Back-seat passengers will have to buckle up just like those up front when a new seat-belt law takes effect on June 1, although penalties will only be handed out for violations on expressways.

Drivers found to be carrying passengers not wearing seat belts will have a penalty point added to their record. Six points results in suspension of their license, while 15 points gets it revoked.

Not everyone is bound by the new rule. Those exempted include pregnant women and people with disabilities that make it difficult for them to fasten the belts.
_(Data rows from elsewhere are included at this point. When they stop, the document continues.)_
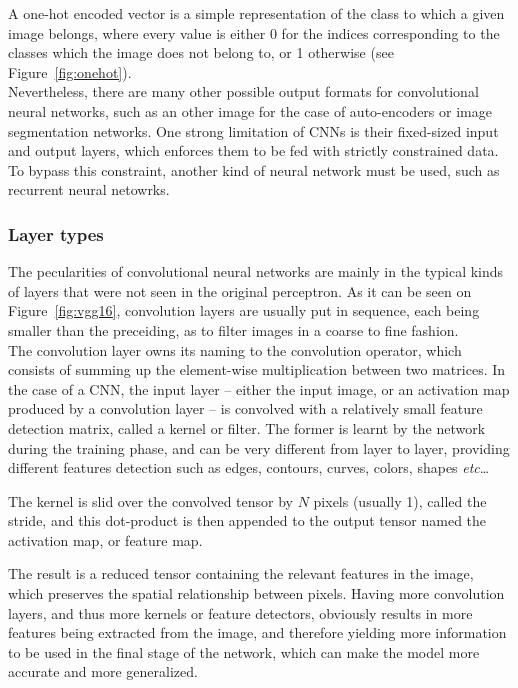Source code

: A one-hot encoded vector is a simple representation of the class to which a
given image belongs, where every value is either 0 for the indices corresponding
to the classes which the image does not belong to, or 1 otherwise (see
Figure~\ref{fig:onehot}).\\

Nevertheless, there are many other possible output formats for convolutional
neural networks, such as an other image for the case of auto-encoders or image
segmentation networks. One strong limitation of CNNs is their fixed-sized
input and output layers, which enforces them to be fed with strictly
constrained data. To bypass this constraint, another kind of neural network
must be used, such as recurrent neural netowrks.

	\subsubsection{Layer types}

The pecularities of convolutional neural networks are mainly in the typical
kinds of layers that were not seen in the original perceptron. As it can be seen
on Figure~\ref{fig:vgg16}, convolution layers are usually put in sequence, each
being smaller than the preceiding, as to filter images in a coarse to fine
fashion.\\

The convolution layer owns its naming to the convolution operator, which
consists of summing up the element-wise multiplication between two matrices. In
the case of a CNN, the input layer -- either the input image, or an activation
map produced by a convolution layer -- is convolved with a relatively small
feature detection matrix, called a kernel or filter. The former is learnt by the
network during the training phase, and can be very different from layer to
layer, providing different features detection such as edges, contours, curves,
colors, shapes \emph{etc}\ldots

The kernel is slid over the convolved tensor by $N$ pixels (usually 1), called
the stride, and this dot-product is then appended to the output tensor named
the activation map, or feature map.

The result is a reduced tensor containing the relevant features in the image,
which preserves the spatial relationship between pixels. Having more convolution
layers, and thus more kernels or feature detectors, obviously results in more
features being extracted from the image, and therefore yielding more information
to be used in the final stage of the network, which can make the model more
accurate and more generalized.

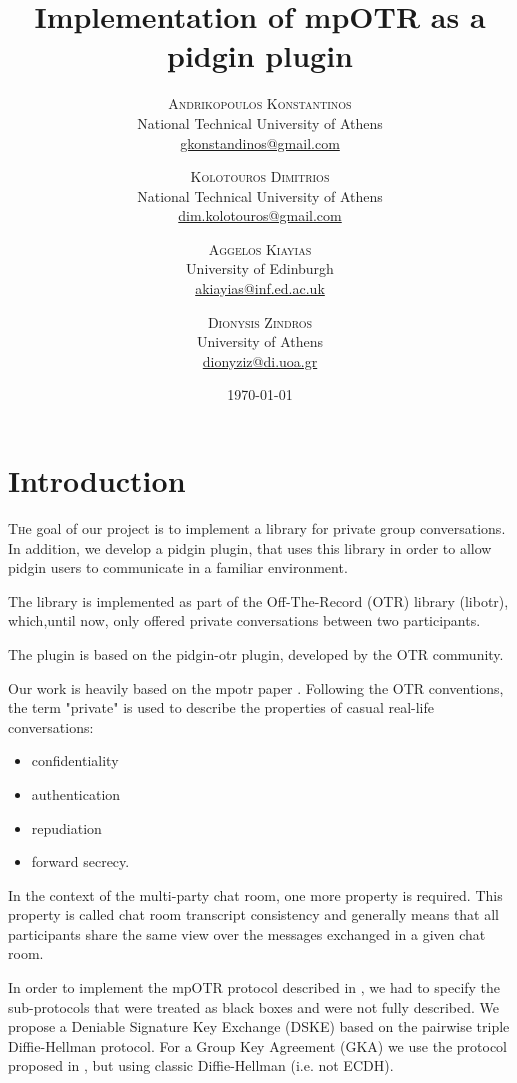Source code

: \documentclass[]{article}
\title{Implementation of mpOTR as a pidgin plugin} %
\author{%
\textsc{Andrikopoulos Konstantinos}\\[1ex] %
\normalsize National Technical University of Athens \\ %
\normalsize \href{mailto:gkonstandinos@gmail.com}{gkonstandinos@gmail.com} %
\and %
\textsc{Kolotouros Dimitrios} \\[1ex] %
\normalsize National Technical University of Athens \\ %
\normalsize \href{dim.kolotouros@gmail.com}{dim.kolotouros@gmail.com}  %
\and %
\textsc{Aggelos Kiayias} \\[1ex] %
\normalsize University of Edinburgh \\ %
\normalsize \href{mailto:akiayias@inf.ed.ac.uk}{akiayias@inf.ed.ac.uk} \\[1ex]%
\and%
\textsc{Dionysis Zindros} \\[1ex] %
\normalsize University of Athens \\ %
\normalsize \href{mailto:dionyziz@di.uoa.gr}{dionyziz@di.uoa.gr} %
}
\date{\today} %
\begin{document}
\maketitle


\section{Introduction}

\lettrine[nindent=0em,lines=3]{T}he goal of our project is to implement a library for private group conversations.
In addition, we develop a pidgin plugin, that uses this library in order to allow pidgin users to communicate in a familiar environment.

The library is implemented as part of the Off-The-Record (OTR) library (libotr), which,until now, only offered private conversations between two participants.

The plugin is based on the pidgin-otr plugin, developed by the OTR community.

Our work is heavily based on the mpotr paper \cite{mpotr}.
Following the OTR conventions, the term "private" is used to describe the properties of casual real-life conversations:

\begin{itemize}
  \item confidentiality
  \item authentication
  \item repudiation
  \item forward secrecy.
\end{itemize}

In the context of the multi-party chat room, one more property is required.
This property is called chat room transcript consistency and generally means that all participants share the same view over the messages  exchanged in a given chat room.

In order to implement the mpOTR protocol described in \cite{mpotr}, we had to specify the sub-protocols that were treated as black boxes and were not fully described.
We propose a Deniable Signature Key Exchange (DSKE) based on the pairwise triple Diffie-Hellman protocol.
For a Group Key Agreement (GKA) we use the protocol proposed in \cite{mpenc}, but using classic Diffie-Hellman (i.e. not ECDH).
\end{document}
Currently, the law requires drivers and front-seat passengers to wear seat belts, with the driver given a one-point penalty for violations either on expressways or on regular roads. Current law only urges drivers to try to have those in back buckle up.

There are good reasons to tighten the rules, said National Police Agency official Akihisa Miyauchi. The accident fatality rate for back-seat passengers not wearing seat belts is about four times higher than for those wearing the belts, the NPA said.
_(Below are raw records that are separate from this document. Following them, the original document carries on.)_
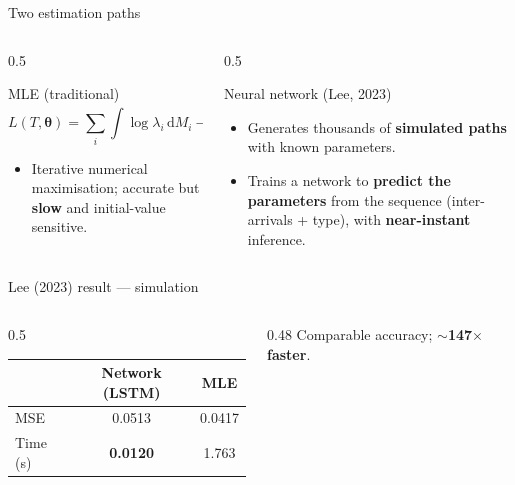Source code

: \documentclass[aspectratio=169]{beamer}
\begin{document}
\begin{frame}{Two estimation paths}
  \begin{columns}[T]
    \begin{column}{0.5\textwidth}
      \begin{block}{MLE (traditional)}
        \[
          L(T,\boldsymbol\theta)=\sum_{i}\!\int \log\lambda_i\,\mathrm{d}M_i-\!\int_0^T\!\lambda_i\,\mathrm{d}u
        \]
        \begin{itemize}\footnotesize
          \item Iterative numerical maximisation; accurate but \textbf{slow} and initial-value sensitive.
        \end{itemize}
      \end{block}
    \end{column}
    \begin{column}{0.5\textwidth}
      \begin{block}{Neural network (Lee, 2023)}
        \begin{itemize}\footnotesize
          \item Generates thousands of \textbf{simulated paths} with known parameters.
          \item Trains a network to \textbf{predict the parameters} from the sequence (inter-arrivals + type), with \textbf{near-instant} inference.
        \end{itemize}
      \end{block}
    \end{column}
  \end{columns}
  \begin{block}{Lee (2023) result — simulation}
    \scriptsize
    \begin{columns}[c]
      \begin{column}{0.5\textwidth}
        \centering
        \begin{tabular}{lcc}
          \toprule
          & \textbf{Network (LSTM)} & \textbf{MLE} \\
          \midrule
          MSE        & 0.0513 & 0.0417 \\
          Time (s)   & \textbf{0.0120} & 1.763 \\
          \bottomrule
        \end{tabular}
      \end{column}
      \begin{column}{0.48\textwidth}
        Comparable accuracy; \textbf{$\sim$147$\times$ faster}.
      \end{column}
    \end{columns}
  \end{block}
\end{frame}
\end{document}
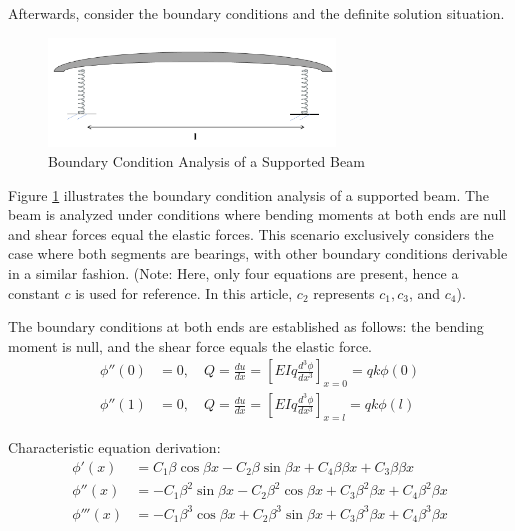 \documentclass[conference]{IEEEtran}
\begin{document}
Afterwards, consider the boundary conditions and the definite solution situation. 
\begin{figure}[ht!] %
\centering
\includegraphics[width=3.0in]{2.png}
\caption{Boundary Condition Analysis of a Supported Beam}
\label{2}
\end{figure}
Figure \ref{2} illustrates the boundary condition analysis of a supported beam. The beam is analyzed under conditions where bending moments at both ends are null and shear forces equal the elastic forces. This scenario exclusively considers the case where both segments are bearings, with other boundary conditions derivable in a similar fashion. (Note: Here, only four equations are present, hence a constant \( c \) is used for reference. In this article, \( c_2 \) represents \( c_1, c_3 \), and \( c_4 \)).

The boundary conditions at both ends are established as follows: the bending moment is null, and the shear force equals the elastic force.
\begin{equation}
\begin{aligned}
\phi''(0) &= 0, \quad Q = \frac{du}{dx}= \left[ EI q\frac{d^3 \phi}{dx^3} \right]_{x=0} = qk\phi{}(0) \\
\phi''(1) &= 0, \quad Q = \frac{du}{dx}= \left[ EI q\frac{d^3 \phi}{dx^3} \right]_{x=l} = qk\phi{}(l)
\end{aligned}
\end{equation}

Characteristic equation derivation:
\begin{equation}
\begin{aligned}
\phi'(x) &= C_1\beta \cos \beta x - C_2\beta \sin \beta x + C_4\beta \beta x + C_3\beta \beta x \\
\phi''(x) &= -C_1 \beta^2 \sin \beta x - C_2 \beta^2 \cos \beta x + C_3 \beta^2\beta{}x + C_4 \beta^2\beta{}x \\
\phi'''(x) &= -C_1 \beta^3 \cos \beta x + C_2 \beta^3 \sin \beta x + C_3 \beta^3\beta{}x + C_4 \beta^3\beta{}x
\end{aligned}
\end{equation}
\end{document}
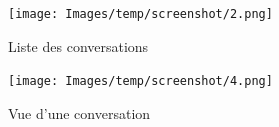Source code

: \documentclass{article}
\begin{document}
	\begin{figure}[H]
  		\begin{center}
  			\texttt{[image: Images/temp/screenshot/2.png]}
  			\caption{Liste des conversations}
  			\label{fig:animals}
		\end{center}
	\end{figure}


\begin{figure}[H]
  		\begin{center}
  			\texttt{[image: Images/temp/screenshot/4.png]}
  			\caption{Vue d'une conversation}
  			\label{fig:animals}
		\end{center}
	\end{figure}
\end{document}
Of the 1,001 people not wearing seat belts killed in traffic accidents in 2007, 168 were in the back seat, the NPA said.

Police also note that back-seat passengers not wearing seat belts pose a greater risk to people in the front. In fact, tests with dummies show that front-seat passengers are 50 times more likely to suffer a serious head injury by being struck from behind if a passenger in back isn’t wearing a seat belt, according to the NPA.

Miyauchi reckoned that most back-seat passengers do not wear seat belts.
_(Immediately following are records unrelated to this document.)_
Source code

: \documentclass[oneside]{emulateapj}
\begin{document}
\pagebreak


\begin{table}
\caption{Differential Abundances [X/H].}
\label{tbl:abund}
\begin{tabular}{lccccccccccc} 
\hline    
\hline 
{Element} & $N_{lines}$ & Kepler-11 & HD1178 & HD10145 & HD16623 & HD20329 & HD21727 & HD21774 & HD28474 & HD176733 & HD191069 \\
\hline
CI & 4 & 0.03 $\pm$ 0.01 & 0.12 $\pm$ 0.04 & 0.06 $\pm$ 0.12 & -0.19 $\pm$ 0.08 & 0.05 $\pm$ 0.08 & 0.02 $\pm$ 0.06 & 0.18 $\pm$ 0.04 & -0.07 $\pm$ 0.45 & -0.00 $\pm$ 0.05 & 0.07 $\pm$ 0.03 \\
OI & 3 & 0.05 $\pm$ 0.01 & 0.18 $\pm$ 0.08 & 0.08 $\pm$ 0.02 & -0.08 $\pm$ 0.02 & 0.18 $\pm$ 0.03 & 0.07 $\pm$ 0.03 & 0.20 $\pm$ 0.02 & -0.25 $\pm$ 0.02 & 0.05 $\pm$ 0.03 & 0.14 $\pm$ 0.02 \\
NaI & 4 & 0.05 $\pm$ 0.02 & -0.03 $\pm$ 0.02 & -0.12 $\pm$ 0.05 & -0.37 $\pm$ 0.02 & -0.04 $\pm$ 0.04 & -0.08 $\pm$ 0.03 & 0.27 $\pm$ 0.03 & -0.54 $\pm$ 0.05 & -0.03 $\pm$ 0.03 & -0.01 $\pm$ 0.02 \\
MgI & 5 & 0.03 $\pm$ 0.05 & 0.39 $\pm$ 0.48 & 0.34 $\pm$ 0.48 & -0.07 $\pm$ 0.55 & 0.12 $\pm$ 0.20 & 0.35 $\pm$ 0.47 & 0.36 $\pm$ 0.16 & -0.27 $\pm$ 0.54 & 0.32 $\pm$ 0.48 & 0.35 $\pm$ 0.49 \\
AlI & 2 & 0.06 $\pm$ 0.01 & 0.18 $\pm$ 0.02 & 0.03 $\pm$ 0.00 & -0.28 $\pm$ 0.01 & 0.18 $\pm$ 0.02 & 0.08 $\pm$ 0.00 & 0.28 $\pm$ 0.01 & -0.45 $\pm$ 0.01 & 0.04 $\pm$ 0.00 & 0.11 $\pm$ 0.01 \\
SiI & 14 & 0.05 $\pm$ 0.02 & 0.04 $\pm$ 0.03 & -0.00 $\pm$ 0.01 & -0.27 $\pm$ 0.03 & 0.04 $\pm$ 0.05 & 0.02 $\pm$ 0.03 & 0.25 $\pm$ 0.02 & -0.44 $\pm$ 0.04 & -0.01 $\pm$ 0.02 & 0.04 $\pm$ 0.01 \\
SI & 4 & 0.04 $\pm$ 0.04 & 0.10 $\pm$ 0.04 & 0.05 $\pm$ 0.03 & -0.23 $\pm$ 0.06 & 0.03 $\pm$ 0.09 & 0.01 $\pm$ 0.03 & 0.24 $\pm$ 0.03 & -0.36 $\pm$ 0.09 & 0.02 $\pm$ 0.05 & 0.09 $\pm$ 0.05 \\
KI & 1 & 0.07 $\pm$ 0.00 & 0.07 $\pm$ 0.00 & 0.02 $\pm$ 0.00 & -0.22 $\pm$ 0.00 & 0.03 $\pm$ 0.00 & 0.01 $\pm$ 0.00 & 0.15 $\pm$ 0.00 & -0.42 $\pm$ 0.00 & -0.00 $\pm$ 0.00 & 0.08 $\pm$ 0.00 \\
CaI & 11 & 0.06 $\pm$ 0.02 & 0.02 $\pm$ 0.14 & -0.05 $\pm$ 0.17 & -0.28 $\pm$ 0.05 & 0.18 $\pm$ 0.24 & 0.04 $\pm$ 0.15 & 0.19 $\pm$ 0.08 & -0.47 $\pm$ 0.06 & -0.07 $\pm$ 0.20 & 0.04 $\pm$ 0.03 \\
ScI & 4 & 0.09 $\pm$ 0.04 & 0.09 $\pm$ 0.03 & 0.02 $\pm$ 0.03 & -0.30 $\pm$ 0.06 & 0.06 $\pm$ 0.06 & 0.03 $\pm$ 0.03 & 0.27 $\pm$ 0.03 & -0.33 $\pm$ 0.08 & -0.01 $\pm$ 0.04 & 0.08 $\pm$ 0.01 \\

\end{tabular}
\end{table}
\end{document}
On regular roads, 95 percent of drivers and 86 percent of front-seat passengers were found to be wearing belts, according to a survey conducted last year by the NPA and the Japan Automobile Federation. The same was true of only about 8 percent of those in back. The NPA expects this figure to rise when the new law takes effect, Miyauchi says.

Some countries, including Canada and Portugal, as well as several U.S. states legally require back-seat passengers to wear seat belts, and impose fines or penalty points for violations.

In Japan, penalties will be limited to violators on expressways, because a Cabinet Office survey shows a lack of public support for penalizing people for not buckling up on surface roads, Miyauchi said.

According to a 2006 survey, about 30 percent of 1,700 respondents said the penalties should be imposed only for violations on expressways, while only 24 percent supported penalties for violations on both expressways and regular roads.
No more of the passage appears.